----- Records

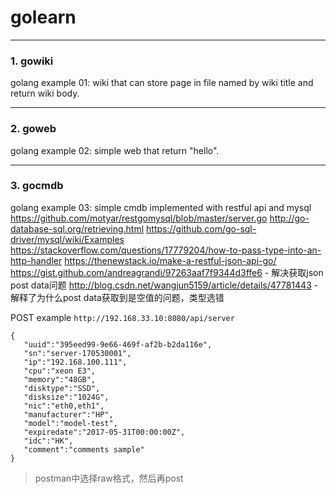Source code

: # golearn

---

### 1. gowiki
golang example 01: wiki that can store page in file named by wiki title and return wiki body.

---

### 2. goweb
golang example 02: simple web that return "hello".

---

### 3. gocmdb
golang example 03: simple cmdb implemented with restful api and mysql
https://github.com/motyar/restgomysql/blob/master/server.go
http://go-database-sql.org/retrieving.html
https://github.com/go-sql-driver/mysql/wiki/Examples
https://stackoverflow.com/questions/17779204/how-to-pass-type-into-an-http-handler
https://thenewstack.io/make-a-restful-json-api-go/
https://gist.github.com/andreagrandi/97263aaf7f9344d3ffe6 - 解决获取json post data问题
http://blog.csdn.net/wangjun5159/article/details/47781443 - 解释了为什么post data获取到是空值的问题，类型选错

POST example `http://192.168.33.10:8080/api/server`
```
{  
   "uuid":"395eed99-9e66-469f-af2b-b2da116e",
   "sn":"server-170530001",
   "ip":"192.168.100.111",
   "cpu":"xeon E3",
   "memory":"48GB",
   "disktype":"SSD",
   "disksize":"1024G",
   "nic":"eth0,eth1",
   "manufacturer":"HP",
   "model":"model-test",
   "expiredate":"2017-05-31T00:00:00Z",
   "idc":"HK",
   "comment":"comments sample"
}
```
> postman中选择raw格式，然后再post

----------

**Task item**. All lines above containing the string "server" are to be collected.

**Result of the task**.
https://github.com/motyar/restgomysql/blob/master/server.go
POST example `http://192.168.33.10:8080/api/server`
   "sn":"server-170530001",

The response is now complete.